Requirement → Word for word, copy out the data below, omitting pictures.

== Records ==

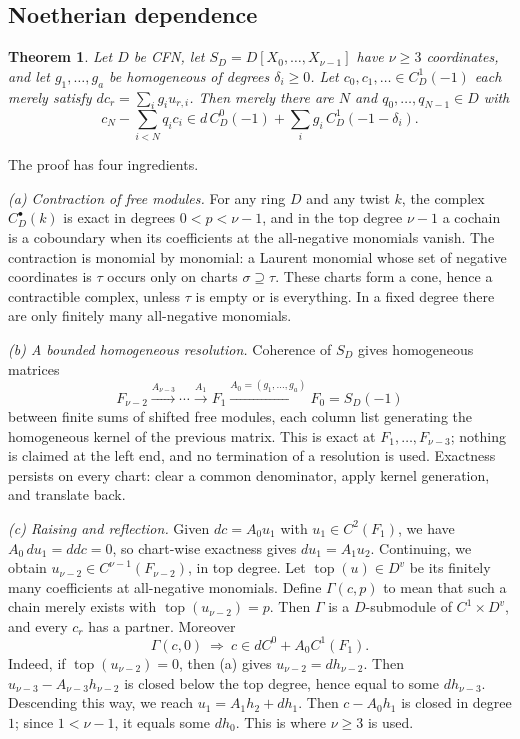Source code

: \documentclass[11pt]{amsart}
\numberwithin{equation}{section}
\newtheorem{theorem}{Theorem}[section]
\theoremstyle{definition}
\theoremstyle{remark}
\DeclareMathOperator{\topc}{top}
\begin{document}
\subsection{Noetherian dependence}

\begin{theorem}\label{thm:dependence}
Let $D$ be CFN, let $S_D=D[X_0,\ldots,X_{\nu-1}]$ have $\nu\ge3$
coordinates, and let $g_1,\ldots,g_a$ be homogeneous of degrees
$\delta_i\ge0$. Let $c_0,c_1,\ldots\in C^1_D(-1)$ each merely satisfy
$dc_r=\sum_ig_iu_{r,i}$. Then merely there are $N$ and
$q_0,\ldots,q_{N-1}\in D$ with
\[
 c_N-\sum_{i<N}q_ic_i\in d\,C^0_D(-1)+\sum_ig_i\,C^1_D(-1-\delta_i).
\]
\end{theorem}

The proof has four ingredients.

\emph{(a) Contraction of free modules.} For any ring $D$ and any twist
$k$, the complex $C^\bullet_D(k)$ is exact in degrees $0<p<\nu-1$, and in
the top degree $\nu-1$ a cochain is a coboundary when its coefficients
at the all-negative monomials vanish. The contraction is monomial by
monomial: a Laurent monomial whose set of negative coordinates is $\tau$
occurs only on charts $\sigma\supseteq\tau$. These charts form a cone,
hence a contractible complex, unless $\tau$ is empty or is everything.
In a fixed degree there are only finitely many all-negative monomials.

\emph{(b) A bounded homogeneous resolution.} Coherence of $S_D$ gives
homogeneous matrices
\[
 F_{\nu-2}\xrightarrow{A_{\nu-3}}\cdots\xrightarrow{A_1}F_1
 \xrightarrow{A_0=(g_1,\ldots,g_a)}F_0=S_D(-1)
\]
between finite sums of shifted free modules, each column list generating
the homogeneous kernel of the previous matrix. This is exact at
$F_1,\ldots,F_{\nu-3}$; nothing is claimed at the left end, and no
termination of a resolution is used. Exactness persists on every chart:
clear a common denominator, apply kernel generation, and translate back.

\emph{(c) Raising and reflection.} Given $dc=A_0u_1$ with
$u_1\in C^2(F_1)$, we have $A_0\,du_1=ddc=0$, so chart-wise exactness
gives $du_1=A_1u_2$. Continuing, we obtain $u_{\nu-2}\in C^{\nu-1}(F_{\nu-2})$,
in top degree. Let $\topc(u)\in D^v$ be its finitely many coefficients at
all-negative monomials. Define $\Gamma(c,p)$ to mean that such a chain
merely exists with $\topc(u_{\nu-2})=p$. Then $\Gamma$ is a
$D$-submodule of $C^1\times D^v$, and every $c_r$ has a partner. Moreover
\[
 \Gamma(c,0)\ \Longrightarrow\ c\in dC^0+A_0C^1(F_1).
\]
Indeed, if $\topc(u_{\nu-2})=0$, then (a) gives $u_{\nu-2}=dh_{\nu-2}$.
Then $u_{\nu-3}-A_{\nu-3}h_{\nu-2}$ is closed below the top degree, hence
equal to some $dh_{\nu-3}$. Descending this way, we reach
$u_1=A_1h_2+dh_1$. Then $c-A_0h_1$ is closed in degree $1$; since
$1<\nu-1$, it equals some $dh_0$. This is where $\nu\ge3$ is used.
\end{document}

===

Reply to the task →
Source code

: \documentclass[11pt]{amsart}
\numberwithin{equation}{section}
\newtheorem{theorem}{Theorem}[section]
\theoremstyle{definition}
\theoremstyle{remark}
\DeclareMathOperator{\topc}{top}
\begin{document}
\subsection{Noetherian dependence}

\begin{theorem}\label{thm:dependence}
Let $D$ be CFN, let $S_D=D[X_0,\ldots,X_{\nu-1}]$ have $\nu\ge3$
coordinates, and let $g_1,\ldots,g_a$ be homogeneous of degrees
$\delta_i\ge0$. Let $c_0,c_1,\ldots\in C^1_D(-1)$ each merely satisfy
$dc_r=\sum_ig_iu_{r,i}$. Then merely there are $N$ and
$q_0,\ldots,q_{N-1}\in D$ with
\[
 c_N-\sum_{i<N}q_ic_i\in d\,C^0_D(-1)+\sum_ig_i\,C^1_D(-1-\delta_i).
\]
\end{theorem}

The proof has four ingredients.

\emph{(a) Contraction of free modules.} For any ring $D$ and any twist
$k$, the complex $C^\bullet_D(k)$ is exact in degrees $0<p<\nu-1$, and in
the top degree $\nu-1$ a cochain is a coboundary when its coefficients
at the all-negative monomials vanish. The contraction is monomial by
monomial: a Laurent monomial whose set of negative coordinates is $\tau$
occurs only on charts $\sigma\supseteq\tau$. These charts form a cone,
hence a contractible complex, unless $\tau$ is empty or is everything.
In a fixed degree there are only finitely many all-negative monomials.

\emph{(b) A bounded homogeneous resolution.} Coherence of $S_D$ gives
homogeneous matrices
\[
 F_{\nu-2}\xrightarrow{A_{\nu-3}}\cdots\xrightarrow{A_1}F_1
 \xrightarrow{A_0=(g_1,\ldots,g_a)}F_0=S_D(-1)
\]
between finite sums of shifted free modules, each column list generating
the homogeneous kernel of the previous matrix. This is exact at
$F_1,\ldots,F_{\nu-3}$; nothing is claimed at the left end, and no
termination of a resolution is used. Exactness persists on every chart:
clear a common denominator, apply kernel generation, and translate back.

\emph{(c) Raising and reflection.} Given $dc=A_0u_1$ with
$u_1\in C^2(F_1)$, we have $A_0\,du_1=ddc=0$, so chart-wise exactness
gives $du_1=A_1u_2$. Continuing, we obtain $u_{\nu-2}\in C^{\nu-1}(F_{\nu-2})$,
in top degree. Let $\topc(u)\in D^v$ be its finitely many coefficients at
all-negative monomials. Define $\Gamma(c,p)$ to mean that such a chain
merely exists with $\topc(u_{\nu-2})=p$. Then $\Gamma$ is a
$D$-submodule of $C^1\times D^v$, and every $c_r$ has a partner. Moreover
\[
 \Gamma(c,0)\ \Longrightarrow\ c\in dC^0+A_0C^1(F_1).
\]
Indeed, if $\topc(u_{\nu-2})=0$, then (a) gives $u_{\nu-2}=dh_{\nu-2}$.
Then $u_{\nu-3}-A_{\nu-3}h_{\nu-2}$ is closed below the top degree, hence
equal to some $dh_{\nu-3}$. Descending this way, we reach
$u_1=A_1h_2+dh_1$. Then $c-A_0h_1$ is closed in degree $1$; since
$1<\nu-1$, it equals some $dh_0$. This is where $\nu\ge3$ is used.
\end{document}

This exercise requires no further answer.